- Goal of the exercise
Exact repetition of the whole listing is what this exercise asks for.

- Data extracts
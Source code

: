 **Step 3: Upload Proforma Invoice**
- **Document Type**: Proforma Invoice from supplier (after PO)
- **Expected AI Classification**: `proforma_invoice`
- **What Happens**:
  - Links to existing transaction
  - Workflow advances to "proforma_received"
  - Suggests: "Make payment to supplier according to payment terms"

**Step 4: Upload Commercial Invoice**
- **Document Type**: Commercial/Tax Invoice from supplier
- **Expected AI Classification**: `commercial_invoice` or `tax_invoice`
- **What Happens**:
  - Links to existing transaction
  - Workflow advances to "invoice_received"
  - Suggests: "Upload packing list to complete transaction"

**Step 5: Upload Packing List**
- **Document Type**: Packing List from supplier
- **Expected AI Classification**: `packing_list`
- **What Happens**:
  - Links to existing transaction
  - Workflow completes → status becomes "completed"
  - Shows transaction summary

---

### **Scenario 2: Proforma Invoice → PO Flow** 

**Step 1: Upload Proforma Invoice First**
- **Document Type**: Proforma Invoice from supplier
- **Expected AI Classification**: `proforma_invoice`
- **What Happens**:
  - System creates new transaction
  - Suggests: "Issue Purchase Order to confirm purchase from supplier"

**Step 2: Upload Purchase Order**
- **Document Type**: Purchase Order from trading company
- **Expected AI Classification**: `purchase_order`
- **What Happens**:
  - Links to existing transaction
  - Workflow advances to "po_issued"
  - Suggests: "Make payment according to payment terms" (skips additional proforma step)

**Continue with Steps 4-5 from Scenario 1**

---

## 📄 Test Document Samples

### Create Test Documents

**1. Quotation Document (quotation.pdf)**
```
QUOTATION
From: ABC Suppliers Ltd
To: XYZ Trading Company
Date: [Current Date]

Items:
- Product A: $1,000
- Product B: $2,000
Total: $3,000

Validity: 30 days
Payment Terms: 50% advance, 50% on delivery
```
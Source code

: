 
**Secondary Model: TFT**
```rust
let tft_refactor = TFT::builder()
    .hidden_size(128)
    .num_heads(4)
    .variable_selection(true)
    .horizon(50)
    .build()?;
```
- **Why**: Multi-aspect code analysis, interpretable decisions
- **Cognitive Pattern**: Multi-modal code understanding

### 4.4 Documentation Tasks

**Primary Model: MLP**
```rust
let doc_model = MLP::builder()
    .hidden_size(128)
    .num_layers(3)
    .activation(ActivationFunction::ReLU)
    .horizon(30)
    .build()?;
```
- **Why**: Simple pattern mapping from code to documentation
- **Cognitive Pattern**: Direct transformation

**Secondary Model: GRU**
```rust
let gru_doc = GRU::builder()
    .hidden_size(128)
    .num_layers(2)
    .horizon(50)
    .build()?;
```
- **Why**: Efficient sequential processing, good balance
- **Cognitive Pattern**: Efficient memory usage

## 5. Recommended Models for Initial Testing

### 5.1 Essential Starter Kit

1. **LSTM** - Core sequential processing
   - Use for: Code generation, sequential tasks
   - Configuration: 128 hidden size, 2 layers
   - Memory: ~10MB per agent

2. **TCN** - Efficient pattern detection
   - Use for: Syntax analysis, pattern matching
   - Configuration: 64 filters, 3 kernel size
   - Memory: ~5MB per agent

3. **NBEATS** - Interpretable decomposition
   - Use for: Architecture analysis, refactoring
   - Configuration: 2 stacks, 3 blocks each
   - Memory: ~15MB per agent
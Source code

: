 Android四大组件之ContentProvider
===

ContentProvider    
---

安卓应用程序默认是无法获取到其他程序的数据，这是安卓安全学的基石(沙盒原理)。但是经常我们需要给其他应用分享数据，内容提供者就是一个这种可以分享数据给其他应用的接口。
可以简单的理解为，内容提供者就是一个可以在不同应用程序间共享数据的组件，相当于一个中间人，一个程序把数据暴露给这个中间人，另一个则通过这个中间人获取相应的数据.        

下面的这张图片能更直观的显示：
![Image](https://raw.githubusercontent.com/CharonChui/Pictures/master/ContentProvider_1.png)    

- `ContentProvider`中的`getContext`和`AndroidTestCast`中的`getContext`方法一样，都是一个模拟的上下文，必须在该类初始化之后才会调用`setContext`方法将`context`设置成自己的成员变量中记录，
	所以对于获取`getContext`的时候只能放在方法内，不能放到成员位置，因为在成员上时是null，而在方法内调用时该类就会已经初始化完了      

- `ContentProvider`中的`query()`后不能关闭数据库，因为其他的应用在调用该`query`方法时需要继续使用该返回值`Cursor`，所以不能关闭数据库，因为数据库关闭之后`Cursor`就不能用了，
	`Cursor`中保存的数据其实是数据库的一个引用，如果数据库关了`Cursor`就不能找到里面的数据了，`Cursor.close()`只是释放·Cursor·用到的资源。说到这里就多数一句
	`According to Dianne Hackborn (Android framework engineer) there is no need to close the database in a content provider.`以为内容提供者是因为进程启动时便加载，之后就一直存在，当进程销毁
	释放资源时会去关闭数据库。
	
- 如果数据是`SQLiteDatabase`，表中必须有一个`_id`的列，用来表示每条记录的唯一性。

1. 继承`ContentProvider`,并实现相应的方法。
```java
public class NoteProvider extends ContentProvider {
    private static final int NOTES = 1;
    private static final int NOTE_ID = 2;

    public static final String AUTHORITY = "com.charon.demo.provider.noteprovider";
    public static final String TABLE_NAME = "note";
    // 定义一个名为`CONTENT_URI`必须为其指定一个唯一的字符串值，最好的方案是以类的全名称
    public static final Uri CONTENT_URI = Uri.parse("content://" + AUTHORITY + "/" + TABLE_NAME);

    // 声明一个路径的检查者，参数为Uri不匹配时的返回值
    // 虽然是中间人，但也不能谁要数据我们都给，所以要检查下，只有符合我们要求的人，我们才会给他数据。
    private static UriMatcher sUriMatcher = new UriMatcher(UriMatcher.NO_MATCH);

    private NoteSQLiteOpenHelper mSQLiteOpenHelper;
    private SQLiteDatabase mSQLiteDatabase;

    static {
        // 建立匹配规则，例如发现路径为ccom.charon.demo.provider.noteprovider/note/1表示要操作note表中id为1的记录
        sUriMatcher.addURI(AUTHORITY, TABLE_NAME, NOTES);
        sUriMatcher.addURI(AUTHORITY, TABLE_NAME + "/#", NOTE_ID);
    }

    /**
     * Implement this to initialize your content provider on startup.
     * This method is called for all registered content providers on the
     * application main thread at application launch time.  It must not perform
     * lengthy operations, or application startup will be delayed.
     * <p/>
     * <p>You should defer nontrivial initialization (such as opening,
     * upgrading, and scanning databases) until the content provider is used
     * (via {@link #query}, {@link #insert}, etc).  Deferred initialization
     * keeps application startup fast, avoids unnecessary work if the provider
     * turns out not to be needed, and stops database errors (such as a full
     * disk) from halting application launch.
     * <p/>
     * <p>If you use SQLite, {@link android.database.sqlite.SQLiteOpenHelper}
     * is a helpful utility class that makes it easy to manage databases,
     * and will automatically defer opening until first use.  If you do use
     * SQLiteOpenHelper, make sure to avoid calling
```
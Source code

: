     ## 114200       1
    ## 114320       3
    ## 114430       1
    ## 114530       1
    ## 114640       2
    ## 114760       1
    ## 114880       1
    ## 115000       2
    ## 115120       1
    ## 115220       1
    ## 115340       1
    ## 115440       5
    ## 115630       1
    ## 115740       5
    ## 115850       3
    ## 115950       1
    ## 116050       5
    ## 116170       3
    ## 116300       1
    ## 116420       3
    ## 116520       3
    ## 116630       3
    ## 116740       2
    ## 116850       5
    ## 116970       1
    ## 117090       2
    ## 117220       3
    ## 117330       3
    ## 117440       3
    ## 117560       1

- Solution for this problem
Source code

: **Step 3: Upload Proforma Invoice**
- **Document Type**: Proforma Invoice from supplier (after PO)
- **Expected AI Classification**: `proforma_invoice`
- **What Happens**:
  - Links to existing transaction
  - Workflow advances to "proforma_received"
  - Suggests: "Make payment to supplier according to payment terms"

**Step 4: Upload Commercial Invoice**
- **Document Type**: Commercial/Tax Invoice from supplier
- **Expected AI Classification**: `commercial_invoice` or `tax_invoice`
- **What Happens**:
  - Links to existing transaction
  - Workflow advances to "invoice_received"
  - Suggests: "Upload packing list to complete transaction"

**Step 5: Upload Packing List**
- **Document Type**: Packing List from supplier
- **Expected AI Classification**: `packing_list`
- **What Happens**:
  - Links to existing transaction
  - Workflow completes → status becomes "completed"
  - Shows transaction summary

---

### **Scenario 2: Proforma Invoice → PO Flow** 

**Step 1: Upload Proforma Invoice First**
- **Document Type**: Proforma Invoice from supplier
- **Expected AI Classification**: `proforma_invoice`
- **What Happens**:
  - System creates new transaction
  - Suggests: "Issue Purchase Order to confirm purchase from supplier"

**Step 2: Upload Purchase Order**
- **Document Type**: Purchase Order from trading company
- **Expected AI Classification**: `purchase_order`
- **What Happens**:
  - Links to existing transaction
  - Workflow advances to "po_issued"
  - Suggests: "Make payment according to payment terms" (skips additional proforma step)

**Continue with Steps 4-5 from Scenario 1**

---

## 📄 Test Document Samples

### Create Test Documents

**1. Quotation Document (quotation.pdf)**
```
QUOTATION
From: ABC Suppliers Ltd
To: XYZ Trading Company
Date: [Current Date]

Items:
- Product A: $1,000
- Product B: $2,000
Total: $3,000

Validity: 30 days
Payment Terms: 50% advance, 50% on delivery
```
Source code

: 
**Secondary Model: TFT**
```rust
let tft_refactor = TFT::builder()
    .hidden_size(128)
    .num_heads(4)
    .variable_selection(true)
    .horizon(50)
    .build()?;
```
- **Why**: Multi-aspect code analysis, interpretable decisions
- **Cognitive Pattern**: Multi-modal code understanding

### 4.4 Documentation Tasks

**Primary Model: MLP**
```rust
let doc_model = MLP::builder()
    .hidden_size(128)
    .num_layers(3)
    .activation(ActivationFunction::ReLU)
    .horizon(30)
    .build()?;
```
- **Why**: Simple pattern mapping from code to documentation
- **Cognitive Pattern**: Direct transformation

**Secondary Model: GRU**
```rust
let gru_doc = GRU::builder()
    .hidden_size(128)
    .num_layers(2)
    .horizon(50)
    .build()?;
```
- **Why**: Efficient sequential processing, good balance
- **Cognitive Pattern**: Efficient memory usage

## 5. Recommended Models for Initial Testing

### 5.1 Essential Starter Kit

1. **LSTM** - Core sequential processing
   - Use for: Code generation, sequential tasks
   - Configuration: 128 hidden size, 2 layers
   - Memory: ~10MB per agent

2. **TCN** - Efficient pattern detection
   - Use for: Syntax analysis, pattern matching
   - Configuration: 64 filters, 3 kernel size
   - Memory: ~5MB per agent

3. **NBEATS** - Interpretable decomposition
   - Use for: Architecture analysis, refactoring
   - Configuration: 2 stacks, 3 blocks each
   - Memory: ~15MB per agent
Source code

: Android四大组件之ContentProvider
===

ContentProvider    
---

安卓应用程序默认是无法获取到其他程序的数据，这是安卓安全学的基石(沙盒原理)。但是经常我们需要给其他应用分享数据，内容提供者就是一个这种可以分享数据给其他应用的接口。
可以简单的理解为，内容提供者就是一个可以在不同应用程序间共享数据的组件，相当于一个中间人，一个程序把数据暴露给这个中间人，另一个则通过这个中间人获取相应的数据.        

下面的这张图片能更直观的显示：
![Image](https://raw.githubusercontent.com/CharonChui/Pictures/master/ContentProvider_1.png)    

- `ContentProvider`中的`getContext`和`AndroidTestCast`中的`getContext`方法一样，都是一个模拟的上下文，必须在该类初始化之后才会调用`setContext`方法将`context`设置成自己的成员变量中记录，
	所以对于获取`getContext`的时候只能放在方法内，不能放到成员位置，因为在成员上时是null，而在方法内调用时该类就会已经初始化完了      

- `ContentProvider`中的`query()`后不能关闭数据库，因为其他的应用在调用该`query`方法时需要继续使用该返回值`Cursor`，所以不能关闭数据库，因为数据库关闭之后`Cursor`就不能用了，
	`Cursor`中保存的数据其实是数据库的一个引用，如果数据库关了`Cursor`就不能找到里面的数据了，`Cursor.close()`只是释放·Cursor·用到的资源。说到这里就多数一句
	`According to Dianne Hackborn (Android framework engineer) there is no need to close the database in a content provider.`以为内容提供者是因为进程启动时便加载，之后就一直存在，当进程销毁
	释放资源时会去关闭数据库。
	
- 如果数据是`SQLiteDatabase`，表中必须有一个`_id`的列，用来表示每条记录的唯一性。

1. 继承`ContentProvider`,并实现相应的方法。
```java
public class NoteProvider extends ContentProvider {
    private static final int NOTES = 1;
    private static final int NOTE_ID = 2;

    public static final String AUTHORITY = "com.charon.demo.provider.noteprovider";
    public static final String TABLE_NAME = "note";
    // 定义一个名为`CONTENT_URI`必须为其指定一个唯一的字符串值，最好的方案是以类的全名称
    public static final Uri CONTENT_URI = Uri.parse("content://" + AUTHORITY + "/" + TABLE_NAME);

    // 声明一个路径的检查者，参数为Uri不匹配时的返回值
    // 虽然是中间人，但也不能谁要数据我们都给，所以要检查下，只有符合我们要求的人，我们才会给他数据。
    private static UriMatcher sUriMatcher = new UriMatcher(UriMatcher.NO_MATCH);

    private NoteSQLiteOpenHelper mSQLiteOpenHelper;
    private SQLiteDatabase mSQLiteDatabase;

    static {
        // 建立匹配规则，例如发现路径为ccom.charon.demo.provider.noteprovider/note/1表示要操作note表中id为1的记录
        sUriMatcher.addURI(AUTHORITY, TABLE_NAME, NOTES);
        sUriMatcher.addURI(AUTHORITY, TABLE_NAME + "/#", NOTE_ID);
    }

    /**
     * Implement this to initialize your content provider on startup.
     * This method is called for all registered content providers on the
     * application main thread at application launch time.  It must not perform
     * lengthy operations, or application startup will be delayed.
     * <p/>
     * <p>You should defer nontrivial initialization (such as opening,
     * upgrading, and scanning databases) until the content provider is used
     * (via {@link #query}, {@link #insert}, etc).  Deferred initialization
     * keeps application startup fast, avoids unnecessary work if the provider
     * turns out not to be needed, and stops database errors (such as a full
     * disk) from halting application launch.
     * <p/>
     * <p>If you use SQLite, {@link android.database.sqlite.SQLiteOpenHelper}
     * is a helpful utility class that makes it easy to manage databases,
     * and will automatically defer opening until first use.  If you do use
     * SQLiteOpenHelper, make sure to avoid calling
```
Source code

:     ## 114200       1
    ## 114320       3
    ## 114430       1
    ## 114530       1
    ## 114640       2
    ## 114760       1
    ## 114880       1
    ## 115000       2
    ## 115120       1
    ## 115220       1
    ## 115340       1
    ## 115440       5
    ## 115630       1
    ## 115740       5
    ## 115850       3
    ## 115950       1
    ## 116050       5
    ## 116170       3
    ## 116300       1
    ## 116420       3
    ## 116520       3
    ## 116630       3
    ## 116740       2
    ## 116850       5
    ## 116970       1
    ## 117090       2
    ## 117220       3
    ## 117330       3
    ## 117440       3
    ## 117560       1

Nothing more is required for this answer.